There is, if you think about it, an immediate logical problem here: Republicans are saying that job destruction leads to lower wages, which leads to job creation. But won’t this job creation lead to higher wages, which leads to job destruction, which leads to …? I need some aspirin.

For the resolution of this conundrum, we refer Mr Krugman to the piece by Motoko Rich piece in the Business section, “Many Low-Wage Jobs Seen as Failing to Meet Basic Needs.” Pay particular attention to the disparity between official poverty lines and the actual costs of a half-decent life.

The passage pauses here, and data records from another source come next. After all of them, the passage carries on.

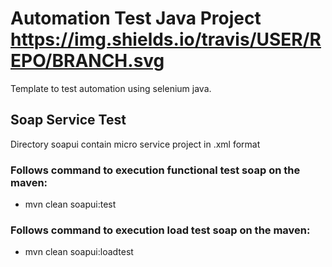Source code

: # Automation Test Java Project https://img.shields.io/travis/USER/REPO/BRANCH.svg

Template to test automation using selenium java. 

## Soap Service Test

Directory soapui contain micro service project in .xml format

### Follows command to execution functional test soap on the maven:

- mvn clean soapui:test

### Follows command to execution load test soap on the maven:

- mvn clean soapui:loadtest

The study, commissioned by Wider Opportunities for Women, a nonprofit group, builds on an analysis the group and some state and local partners have been conducting since 1995 on how much income it takes to meet basic needs without relying on public subsidies. The new study aims to set thresholds for economic stability rather than mere survival, and takes into account saving for retirement and emergencies.

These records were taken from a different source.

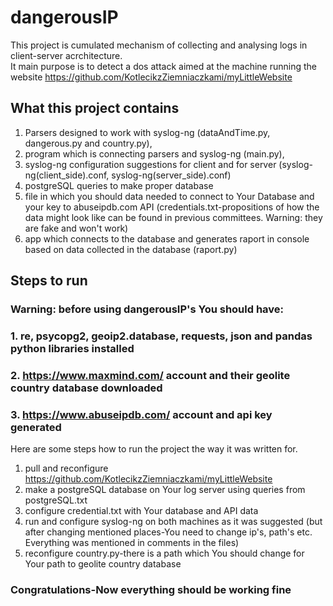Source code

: # dangerousIP
This project is cumulated mechanism of collecting and analysing logs in client-server acrchitecture.  
It main purpose is to detect a dos attack aimed at the machine running the website https://github.com/KotlecikzZiemniaczkami/myLittleWebsite
## What this project contains
1. Parsers designed to work with syslog-ng (dataAndTime.py, dangerous.py and country.py),
2. program which is connecting parsers and syslog-ng (main.py),
3. syslog-ng configuration suggestions for client and for server (syslog-ng(client_side).conf, syslog-ng(server_side).conf)
4. postgreSQL queries to make proper database
5. file in which you should data needed to connect to Your Database and your key to abuseipdb.com API
   (credentials.txt-propositions of how the data might look like can be found in previous committees. Warning: they are fake and won't work)
7. app which connects to the database and generates raport in console based on data collected in the database (raport.py)
## Steps to run
### Warning: before using dangerousIP's You should have:
### 1.  re, psycopg2, geoip2.database, requests, json and pandas python libraries installed
### 2. https://www.maxmind.com/ account and their geolite country database downloaded
### 3. https://www.abuseipdb.com/ account and api key generated
Here are some steps how to run the project the way it was written for.
1. pull and reconfigure https://github.com/KotlecikzZiemniaczkami/myLittleWebsite
2. make a postgreSQL database on Your log server using queries from postgreSQL.txt
3. configure credential.txt with Your database and API data
4. run and configure syslog-ng on both machines as it was suggested
   (but after changing mentioned places-You need to change ip's, path's etc. Everything was mentioned in comments in the files)
5. reconfigure country.py-there is a path which You should change for Your path to geolite country database
### Congratulations-Now everything should be working fine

“We wanted to recognize that there was a cumulative impact that would affect one’s lifelong economic security,” said Joan A. Kuriansky, executive director of Wider Opportunities, whose report is called “The Basic Economic Security Tables for the United States.” “And we’ve all seen how often we have emergencies that we are unprepared for,” she said, especially during the recession. Layoffs or other health crises “can definitely begin to draw us into poverty.”

According to the report, a single worker needs an income of $30,012 a year — or just above $14 an hour — to cover basic expenses and save for retirement and emergencies. That is close to three times the 2010 national poverty level of $10,830 for a single person, and nearly twice the federal minimum wage of $7.25 an hour.

The Mellon Doctrine, you see, contemplates a future with more poor people! Which makes perfect sense in an era in which, as Floyd Norris points out, bankers believe that they should not have to assume risks on mortgage loans.

Small banks especially seem to think it is a birthright for them to make money on mortgages without suffering any ill effects if the loans go bad. They argue that they did not cause the last crisis, so they should not have to suffer now.

The founders of many of those little banks — now long dead — would never have thought it possible that such a right could exist. Now it is defended as critical to saving the housing market.